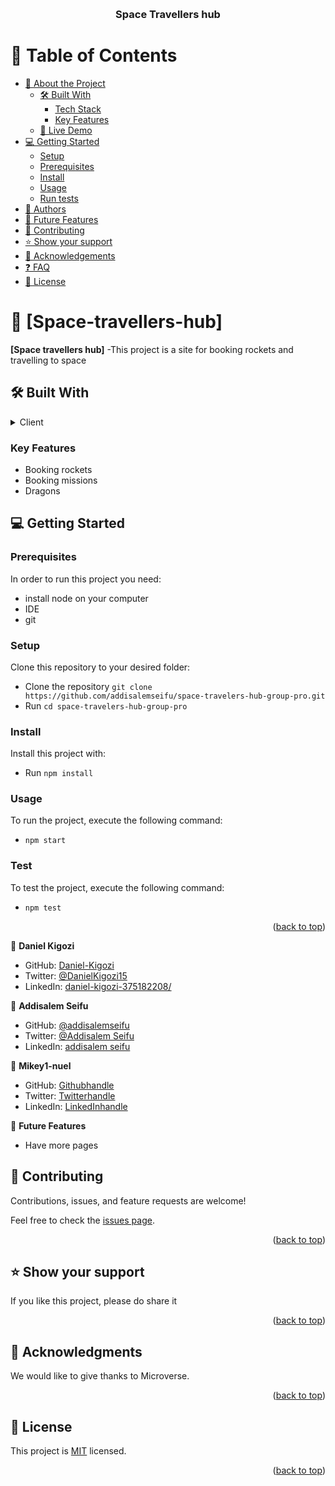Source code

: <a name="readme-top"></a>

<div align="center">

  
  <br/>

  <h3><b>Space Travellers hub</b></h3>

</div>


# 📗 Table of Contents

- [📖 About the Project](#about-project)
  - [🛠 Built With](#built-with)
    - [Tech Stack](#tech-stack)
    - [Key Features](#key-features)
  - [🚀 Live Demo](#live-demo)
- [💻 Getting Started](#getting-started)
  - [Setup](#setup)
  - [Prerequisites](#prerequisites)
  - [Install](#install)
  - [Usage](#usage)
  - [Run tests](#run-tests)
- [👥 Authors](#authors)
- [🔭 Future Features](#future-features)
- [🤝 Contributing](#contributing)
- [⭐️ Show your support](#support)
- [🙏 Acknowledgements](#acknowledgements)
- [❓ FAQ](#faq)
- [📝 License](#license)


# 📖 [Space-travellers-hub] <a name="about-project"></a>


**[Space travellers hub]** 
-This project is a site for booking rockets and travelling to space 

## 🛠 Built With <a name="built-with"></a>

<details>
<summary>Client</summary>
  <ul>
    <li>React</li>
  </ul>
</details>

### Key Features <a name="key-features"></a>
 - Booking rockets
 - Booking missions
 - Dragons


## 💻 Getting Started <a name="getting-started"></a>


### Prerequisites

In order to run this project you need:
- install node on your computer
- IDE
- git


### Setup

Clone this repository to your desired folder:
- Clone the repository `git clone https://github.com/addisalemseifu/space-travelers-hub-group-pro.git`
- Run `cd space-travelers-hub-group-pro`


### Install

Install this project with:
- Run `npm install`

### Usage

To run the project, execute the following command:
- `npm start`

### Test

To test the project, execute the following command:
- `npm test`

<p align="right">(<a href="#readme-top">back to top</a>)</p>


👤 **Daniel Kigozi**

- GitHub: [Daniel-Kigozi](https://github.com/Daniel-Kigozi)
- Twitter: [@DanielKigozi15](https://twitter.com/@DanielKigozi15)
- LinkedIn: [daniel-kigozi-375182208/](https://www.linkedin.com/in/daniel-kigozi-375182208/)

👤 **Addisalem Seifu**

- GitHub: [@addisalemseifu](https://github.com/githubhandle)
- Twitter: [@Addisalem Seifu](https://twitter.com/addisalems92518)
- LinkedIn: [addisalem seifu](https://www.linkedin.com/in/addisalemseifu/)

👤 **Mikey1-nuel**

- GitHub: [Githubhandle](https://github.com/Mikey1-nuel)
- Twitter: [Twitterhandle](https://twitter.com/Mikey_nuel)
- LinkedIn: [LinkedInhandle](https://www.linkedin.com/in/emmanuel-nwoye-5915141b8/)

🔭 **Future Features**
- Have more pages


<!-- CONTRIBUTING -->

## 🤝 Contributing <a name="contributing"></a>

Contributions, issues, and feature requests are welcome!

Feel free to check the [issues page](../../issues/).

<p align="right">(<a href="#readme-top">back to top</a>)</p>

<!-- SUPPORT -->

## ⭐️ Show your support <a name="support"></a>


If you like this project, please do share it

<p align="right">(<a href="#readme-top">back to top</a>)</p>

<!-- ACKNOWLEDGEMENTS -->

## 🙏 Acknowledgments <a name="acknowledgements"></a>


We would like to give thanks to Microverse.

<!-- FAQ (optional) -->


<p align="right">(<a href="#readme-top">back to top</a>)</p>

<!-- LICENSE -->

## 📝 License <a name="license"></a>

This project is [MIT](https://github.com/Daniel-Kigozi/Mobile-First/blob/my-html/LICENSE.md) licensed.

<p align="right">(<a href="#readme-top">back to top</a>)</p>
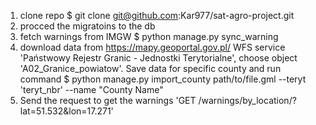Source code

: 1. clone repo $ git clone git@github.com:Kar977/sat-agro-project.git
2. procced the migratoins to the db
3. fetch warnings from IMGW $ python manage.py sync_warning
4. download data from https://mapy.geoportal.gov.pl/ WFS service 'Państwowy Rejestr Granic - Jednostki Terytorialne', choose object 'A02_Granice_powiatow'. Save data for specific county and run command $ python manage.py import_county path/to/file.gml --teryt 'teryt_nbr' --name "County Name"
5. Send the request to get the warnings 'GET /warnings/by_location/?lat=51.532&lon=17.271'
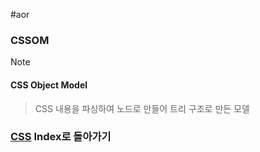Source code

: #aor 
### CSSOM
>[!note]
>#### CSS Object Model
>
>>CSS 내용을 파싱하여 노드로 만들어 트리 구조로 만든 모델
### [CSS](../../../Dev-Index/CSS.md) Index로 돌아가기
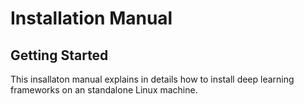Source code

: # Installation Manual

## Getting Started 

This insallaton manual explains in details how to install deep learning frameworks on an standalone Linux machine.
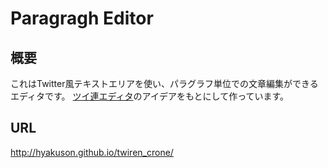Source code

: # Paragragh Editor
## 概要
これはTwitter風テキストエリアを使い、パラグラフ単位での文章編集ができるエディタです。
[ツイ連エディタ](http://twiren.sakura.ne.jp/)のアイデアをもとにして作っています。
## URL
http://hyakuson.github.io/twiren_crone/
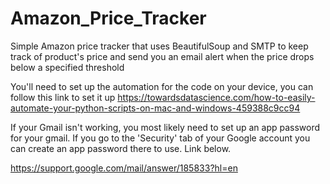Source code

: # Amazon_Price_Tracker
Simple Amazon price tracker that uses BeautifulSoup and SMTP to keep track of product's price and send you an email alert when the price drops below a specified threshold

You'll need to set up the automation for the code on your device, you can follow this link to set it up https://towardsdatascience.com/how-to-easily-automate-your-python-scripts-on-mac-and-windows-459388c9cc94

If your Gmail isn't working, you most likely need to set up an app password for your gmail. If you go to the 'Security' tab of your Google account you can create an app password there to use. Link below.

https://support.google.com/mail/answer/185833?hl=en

------------------------------------------------------------------------

WHAT YOU SHOULD DO ▸
For every entry, return its exact wording and leave out any image.

ANSWER BOX ▸
Source code

: <a name="readme-top"></a>

<div align="center">

  
  <br/>

  <h3><b>Space Travellers hub</b></h3>

</div>


# 📗 Table of Contents

- [📖 About the Project](#about-project)
  - [🛠 Built With](#built-with)
    - [Tech Stack](#tech-stack)
    - [Key Features](#key-features)
  - [🚀 Live Demo](#live-demo)
- [💻 Getting Started](#getting-started)
  - [Setup](#setup)
  - [Prerequisites](#prerequisites)
  - [Install](#install)
  - [Usage](#usage)
  - [Run tests](#run-tests)
- [👥 Authors](#authors)
- [🔭 Future Features](#future-features)
- [🤝 Contributing](#contributing)
- [⭐️ Show your support](#support)
- [🙏 Acknowledgements](#acknowledgements)
- [❓ FAQ](#faq)
- [📝 License](#license)


# 📖 [Space-travellers-hub] <a name="about-project"></a>


**[Space travellers hub]** 
-This project is a site for booking rockets and travelling to space 

## 🛠 Built With <a name="built-with"></a>

<details>
<summary>Client</summary>
  <ul>
    <li>React</li>
  </ul>
</details>

### Key Features <a name="key-features"></a>
 - Booking rockets
 - Booking missions
 - Dragons


## 💻 Getting Started <a name="getting-started"></a>


### Prerequisites

In order to run this project you need:
- install node on your computer
- IDE
- git


### Setup

Clone this repository to your desired folder:
- Clone the repository `git clone https://github.com/addisalemseifu/space-travelers-hub-group-pro.git`
- Run `cd space-travelers-hub-group-pro`


### Install

Install this project with:
- Run `npm install`

### Usage

To run the project, execute the following command:
- `npm start`

### Test

To test the project, execute the following command:
- `npm test`

<p align="right">(<a href="#readme-top">back to top</a>)</p>


👤 **Daniel Kigozi**

- GitHub: [Daniel-Kigozi](https://github.com/Daniel-Kigozi)
- Twitter: [@DanielKigozi15](https://twitter.com/@DanielKigozi15)
- LinkedIn: [daniel-kigozi-375182208/](https://www.linkedin.com/in/daniel-kigozi-375182208/)

👤 **Addisalem Seifu**

- GitHub: [@addisalemseifu](https://github.com/githubhandle)
- Twitter: [@Addisalem Seifu](https://twitter.com/addisalems92518)
- LinkedIn: [addisalem seifu](https://www.linkedin.com/in/addisalemseifu/)

👤 **Mikey1-nuel**

- GitHub: [Githubhandle](https://github.com/Mikey1-nuel)
- Twitter: [Twitterhandle](https://twitter.com/Mikey_nuel)
- LinkedIn: [LinkedInhandle](https://www.linkedin.com/in/emmanuel-nwoye-5915141b8/)

🔭 **Future Features**
- Have more pages


<!-- CONTRIBUTING -->

## 🤝 Contributing <a name="contributing"></a>

Contributions, issues, and feature requests are welcome!

Feel free to check the [issues page](../../issues/).

<p align="right">(<a href="#readme-top">back to top</a>)</p>

<!-- SUPPORT -->

## ⭐️ Show your support <a name="support"></a>


If you like this project, please do share it

<p align="right">(<a href="#readme-top">back to top</a>)</p>

<!-- ACKNOWLEDGEMENTS -->

## 🙏 Acknowledgments <a name="acknowledgements"></a>


We would like to give thanks to Microverse.

<!-- FAQ (optional) -->


<p align="right">(<a href="#readme-top">back to top</a>)</p>

<!-- LICENSE -->

## 📝 License <a name="license"></a>

This project is [MIT](https://github.com/Daniel-Kigozi/Mobile-First/blob/my-html/LICENSE.md) licensed.

<p align="right">(<a href="#readme-top">back to top</a>)</p>
Source code

: 1. clone repo $ git clone git@github.com:Kar977/sat-agro-project.git
2. procced the migratoins to the db
3. fetch warnings from IMGW $ python manage.py sync_warning
4. download data from https://mapy.geoportal.gov.pl/ WFS service 'Państwowy Rejestr Granic - Jednostki Terytorialne', choose object 'A02_Granice_powiatow'. Save data for specific county and run command $ python manage.py import_county path/to/file.gml --teryt 'teryt_nbr' --name "County Name"
5. Send the request to get the warnings 'GET /warnings/by_location/?lat=51.532&lon=17.271'
Source code

: #aor 
### CSSOM
>[!note]
>#### CSS Object Model
>
>>CSS 내용을 파싱하여 노드로 만들어 트리 구조로 만든 모델
### [CSS](../../../Dev-Index/CSS.md) Index로 돌아가기
Source code

: # Installation Manual

## Getting Started 

This insallaton manual explains in details how to install deep learning frameworks on an standalone Linux machine.
Source code

: # Paragragh Editor
## 概要
これはTwitter風テキストエリアを使い、パラグラフ単位での文章編集ができるエディタです。
[ツイ連エディタ](http://twiren.sakura.ne.jp/)のアイデアをもとにして作っています。
## URL
http://hyakuson.github.io/twiren_crone/
Source code

: # Amazon_Price_Tracker
Simple Amazon price tracker that uses BeautifulSoup and SMTP to keep track of product's price and send you an email alert when the price drops below a specified threshold

You'll need to set up the automation for the code on your device, you can follow this link to set it up https://towardsdatascience.com/how-to-easily-automate-your-python-scripts-on-mac-and-windows-459388c9cc94

If your Gmail isn't working, you most likely need to set up an app password for your gmail. If you go to the 'Security' tab of your Google account you can create an app password there to use. Link below.

https://support.google.com/mail/answer/185833?hl=en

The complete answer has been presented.